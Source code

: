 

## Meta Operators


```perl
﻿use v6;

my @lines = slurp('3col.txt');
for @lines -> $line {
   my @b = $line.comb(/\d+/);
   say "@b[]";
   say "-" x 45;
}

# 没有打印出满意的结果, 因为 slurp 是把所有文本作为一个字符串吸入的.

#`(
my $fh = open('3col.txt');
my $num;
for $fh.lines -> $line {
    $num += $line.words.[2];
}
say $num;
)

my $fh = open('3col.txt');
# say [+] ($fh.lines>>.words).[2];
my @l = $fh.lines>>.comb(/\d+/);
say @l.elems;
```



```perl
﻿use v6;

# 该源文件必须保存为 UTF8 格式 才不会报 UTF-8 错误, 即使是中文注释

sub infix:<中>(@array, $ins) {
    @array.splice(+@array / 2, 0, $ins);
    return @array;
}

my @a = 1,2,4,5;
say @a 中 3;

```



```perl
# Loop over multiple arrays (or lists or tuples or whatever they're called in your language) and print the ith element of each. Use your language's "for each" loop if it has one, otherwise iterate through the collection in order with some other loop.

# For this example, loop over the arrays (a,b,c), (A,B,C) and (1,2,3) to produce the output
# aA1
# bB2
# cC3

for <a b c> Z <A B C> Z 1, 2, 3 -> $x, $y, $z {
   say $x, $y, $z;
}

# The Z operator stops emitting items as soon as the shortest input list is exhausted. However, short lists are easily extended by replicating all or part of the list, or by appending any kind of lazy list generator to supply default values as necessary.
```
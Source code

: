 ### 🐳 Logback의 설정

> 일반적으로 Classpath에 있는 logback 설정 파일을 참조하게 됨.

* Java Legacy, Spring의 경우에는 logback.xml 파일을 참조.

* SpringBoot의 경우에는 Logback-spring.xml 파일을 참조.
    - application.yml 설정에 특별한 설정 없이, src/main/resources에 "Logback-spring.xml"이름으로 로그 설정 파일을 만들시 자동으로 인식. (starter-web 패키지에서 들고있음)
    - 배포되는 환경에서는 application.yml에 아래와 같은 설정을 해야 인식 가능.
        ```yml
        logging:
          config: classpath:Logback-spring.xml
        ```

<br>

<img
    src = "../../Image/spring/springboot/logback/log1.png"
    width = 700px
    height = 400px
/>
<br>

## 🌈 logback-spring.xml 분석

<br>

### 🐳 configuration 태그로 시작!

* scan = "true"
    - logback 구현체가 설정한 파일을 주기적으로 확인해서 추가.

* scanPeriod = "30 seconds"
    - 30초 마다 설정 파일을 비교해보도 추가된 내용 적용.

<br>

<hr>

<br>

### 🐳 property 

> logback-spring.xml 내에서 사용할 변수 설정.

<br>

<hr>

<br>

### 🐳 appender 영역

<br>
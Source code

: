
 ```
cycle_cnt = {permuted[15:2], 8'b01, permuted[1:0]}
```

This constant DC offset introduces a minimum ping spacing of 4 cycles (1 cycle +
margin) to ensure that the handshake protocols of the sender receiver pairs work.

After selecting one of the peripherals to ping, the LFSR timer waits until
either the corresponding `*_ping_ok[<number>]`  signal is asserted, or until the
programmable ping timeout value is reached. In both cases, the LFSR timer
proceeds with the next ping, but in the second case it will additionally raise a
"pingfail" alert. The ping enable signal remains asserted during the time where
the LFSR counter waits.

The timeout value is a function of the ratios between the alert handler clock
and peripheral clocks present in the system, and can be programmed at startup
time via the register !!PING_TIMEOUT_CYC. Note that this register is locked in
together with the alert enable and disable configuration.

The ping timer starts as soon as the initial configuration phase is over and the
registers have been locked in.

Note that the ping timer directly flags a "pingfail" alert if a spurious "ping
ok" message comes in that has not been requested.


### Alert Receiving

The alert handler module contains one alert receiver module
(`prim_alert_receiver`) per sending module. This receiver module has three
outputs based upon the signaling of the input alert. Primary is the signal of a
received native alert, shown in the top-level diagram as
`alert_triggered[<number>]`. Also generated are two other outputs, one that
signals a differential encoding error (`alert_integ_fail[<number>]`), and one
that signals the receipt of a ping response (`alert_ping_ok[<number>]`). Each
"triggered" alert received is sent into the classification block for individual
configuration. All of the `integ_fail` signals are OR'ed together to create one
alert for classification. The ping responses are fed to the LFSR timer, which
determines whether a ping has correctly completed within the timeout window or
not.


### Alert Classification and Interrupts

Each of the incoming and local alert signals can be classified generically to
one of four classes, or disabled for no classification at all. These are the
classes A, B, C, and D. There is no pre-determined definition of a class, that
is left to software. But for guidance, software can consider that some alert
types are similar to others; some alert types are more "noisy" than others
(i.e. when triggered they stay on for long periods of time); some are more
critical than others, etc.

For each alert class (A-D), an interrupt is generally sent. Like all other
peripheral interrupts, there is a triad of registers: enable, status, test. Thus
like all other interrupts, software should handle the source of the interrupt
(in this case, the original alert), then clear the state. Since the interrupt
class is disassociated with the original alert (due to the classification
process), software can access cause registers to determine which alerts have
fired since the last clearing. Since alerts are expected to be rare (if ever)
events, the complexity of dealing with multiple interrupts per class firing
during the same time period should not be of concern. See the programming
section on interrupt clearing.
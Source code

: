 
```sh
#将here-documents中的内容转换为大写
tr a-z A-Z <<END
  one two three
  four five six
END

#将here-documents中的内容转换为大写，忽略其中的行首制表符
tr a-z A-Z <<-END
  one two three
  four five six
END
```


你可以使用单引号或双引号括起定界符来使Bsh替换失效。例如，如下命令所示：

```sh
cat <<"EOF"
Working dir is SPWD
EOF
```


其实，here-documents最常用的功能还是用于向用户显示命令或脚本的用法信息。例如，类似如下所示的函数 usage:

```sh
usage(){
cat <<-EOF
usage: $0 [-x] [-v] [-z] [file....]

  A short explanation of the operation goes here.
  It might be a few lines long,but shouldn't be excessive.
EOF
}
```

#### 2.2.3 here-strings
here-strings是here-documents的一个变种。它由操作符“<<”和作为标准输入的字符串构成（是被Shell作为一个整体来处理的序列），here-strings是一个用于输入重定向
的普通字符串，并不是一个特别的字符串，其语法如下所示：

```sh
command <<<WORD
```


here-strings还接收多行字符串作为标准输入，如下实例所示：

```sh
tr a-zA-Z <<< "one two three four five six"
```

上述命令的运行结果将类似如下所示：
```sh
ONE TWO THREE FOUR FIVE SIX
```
● ● ● ●
The task requires an exact transcription of all the data.

Source code

: 

## Meta Operators


```perl
﻿use v6;

my @lines = slurp('3col.txt');
for @lines -> $line {
   my @b = $line.comb(/\d+/);
   say "@b[]";
   say "-" x 45;
}

# 没有打印出满意的结果, 因为 slurp 是把所有文本作为一个字符串吸入的.

#`(
my $fh = open('3col.txt');
my $num;
for $fh.lines -> $line {
    $num += $line.words.[2];
}
say $num;
)

my $fh = open('3col.txt');
# say [+] ($fh.lines>>.words).[2];
my @l = $fh.lines>>.comb(/\d+/);
say @l.elems;
```



```perl
﻿use v6;

# 该源文件必须保存为 UTF8 格式 才不会报 UTF-8 错误, 即使是中文注释

sub infix:<中>(@array, $ins) {
    @array.splice(+@array / 2, 0, $ins);
    return @array;
}

my @a = 1,2,4,5;
say @a 中 3;

```



```perl
# Loop over multiple arrays (or lists or tuples or whatever they're called in your language) and print the ith element of each. Use your language's "for each" loop if it has one, otherwise iterate through the collection in order with some other loop.

# For this example, loop over the arrays (a,b,c), (A,B,C) and (1,2,3) to produce the output
# aA1
# bB2
# cC3

for <a b c> Z <A B C> Z 1, 2, 3 -> $x, $y, $z {
   say $x, $y, $z;
}

# The Z operator stops emitting items as soon as the shortest input list is exhausted. However, short lists are easily extended by replicating all or part of the list, or by appending any kind of lazy list generator to supply default values as necessary.
```
Source code

: ### 🐳 Logback의 설정

> 일반적으로 Classpath에 있는 logback 설정 파일을 참조하게 됨.

* Java Legacy, Spring의 경우에는 logback.xml 파일을 참조.

* SpringBoot의 경우에는 Logback-spring.xml 파일을 참조.
    - application.yml 설정에 특별한 설정 없이, src/main/resources에 "Logback-spring.xml"이름으로 로그 설정 파일을 만들시 자동으로 인식. (starter-web 패키지에서 들고있음)
    - 배포되는 환경에서는 application.yml에 아래와 같은 설정을 해야 인식 가능.
        ```yml
        logging:
          config: classpath:Logback-spring.xml
        ```

<br>

<img
    src = "../../Image/spring/springboot/logback/log1.png"
    width = 700px
    height = 400px
/>
<br>

## 🌈 logback-spring.xml 분석

<br>

### 🐳 configuration 태그로 시작!

* scan = "true"
    - logback 구현체가 설정한 파일을 주기적으로 확인해서 추가.

* scanPeriod = "30 seconds"
    - 30초 마다 설정 파일을 비교해보도 추가된 내용 적용.

<br>

<hr>

<br>

### 🐳 property 

> logback-spring.xml 내에서 사용할 변수 설정.

<br>

<hr>

<br>

### 🐳 appender 영역

<br>
Source code

:
 ```
cycle_cnt = {permuted[15:2], 8'b01, permuted[1:0]}
```

This constant DC offset introduces a minimum ping spacing of 4 cycles (1 cycle +
margin) to ensure that the handshake protocols of the sender receiver pairs work.

After selecting one of the peripherals to ping, the LFSR timer waits until
either the corresponding `*_ping_ok[<number>]`  signal is asserted, or until the
programmable ping timeout value is reached. In both cases, the LFSR timer
proceeds with the next ping, but in the second case it will additionally raise a
"pingfail" alert. The ping enable signal remains asserted during the time where
the LFSR counter waits.

The timeout value is a function of the ratios between the alert handler clock
and peripheral clocks present in the system, and can be programmed at startup
time via the register !!PING_TIMEOUT_CYC. Note that this register is locked in
together with the alert enable and disable configuration.

The ping timer starts as soon as the initial configuration phase is over and the
registers have been locked in.

Note that the ping timer directly flags a "pingfail" alert if a spurious "ping
ok" message comes in that has not been requested.


### Alert Receiving

The alert handler module contains one alert receiver module
(`prim_alert_receiver`) per sending module. This receiver module has three
outputs based upon the signaling of the input alert. Primary is the signal of a
received native alert, shown in the top-level diagram as
`alert_triggered[<number>]`. Also generated are two other outputs, one that
signals a differential encoding error (`alert_integ_fail[<number>]`), and one
that signals the receipt of a ping response (`alert_ping_ok[<number>]`). Each
"triggered" alert received is sent into the classification block for individual
configuration. All of the `integ_fail` signals are OR'ed together to create one
alert for classification. The ping responses are fed to the LFSR timer, which
determines whether a ping has correctly completed within the timeout window or
not.


### Alert Classification and Interrupts

Each of the incoming and local alert signals can be classified generically to
one of four classes, or disabled for no classification at all. These are the
classes A, B, C, and D. There is no pre-determined definition of a class, that
is left to software. But for guidance, software can consider that some alert
types are similar to others; some alert types are more "noisy" than others
(i.e. when triggered they stay on for long periods of time); some are more
critical than others, etc.

For each alert class (A-D), an interrupt is generally sent. Like all other
peripheral interrupts, there is a triad of registers: enable, status, test. Thus
like all other interrupts, software should handle the source of the interrupt
(in this case, the original alert), then clear the state. Since the interrupt
class is disassociated with the original alert (due to the classification
process), software can access cause registers to determine which alerts have
fired since the last clearing. Since alerts are expected to be rare (if ever)
events, the complexity of dealing with multiple interrupts per class firing
during the same time period should not be of concern. See the programming
section on interrupt clearing.
Source code

: 
```sh
#将here-documents中的内容转换为大写
tr a-z A-Z <<END
  one two three
  four five six
END

#将here-documents中的内容转换为大写，忽略其中的行首制表符
tr a-z A-Z <<-END
  one two three
  four five six
END
```


你可以使用单引号或双引号括起定界符来使Bsh替换失效。例如，如下命令所示：

```sh
cat <<"EOF"
Working dir is SPWD
EOF
```


其实，here-documents最常用的功能还是用于向用户显示命令或脚本的用法信息。例如，类似如下所示的函数 usage:

```sh
usage(){
cat <<-EOF
usage: $0 [-x] [-v] [-z] [file....]

  A short explanation of the operation goes here.
  It might be a few lines long,but shouldn't be excessive.
EOF
}
```

#### 2.2.3 here-strings
here-strings是here-documents的一个变种。它由操作符“<<”和作为标准输入的字符串构成（是被Shell作为一个整体来处理的序列），here-strings是一个用于输入重定向
的普通字符串，并不是一个特别的字符串，其语法如下所示：

```sh
command <<<WORD
```


here-strings还接收多行字符串作为标准输入，如下实例所示：

```sh
tr a-zA-Z <<< "one two three four five six"
```

上述命令的运行结果将类似如下所示：
```sh
ONE TWO THREE FOUR FIVE SIX
```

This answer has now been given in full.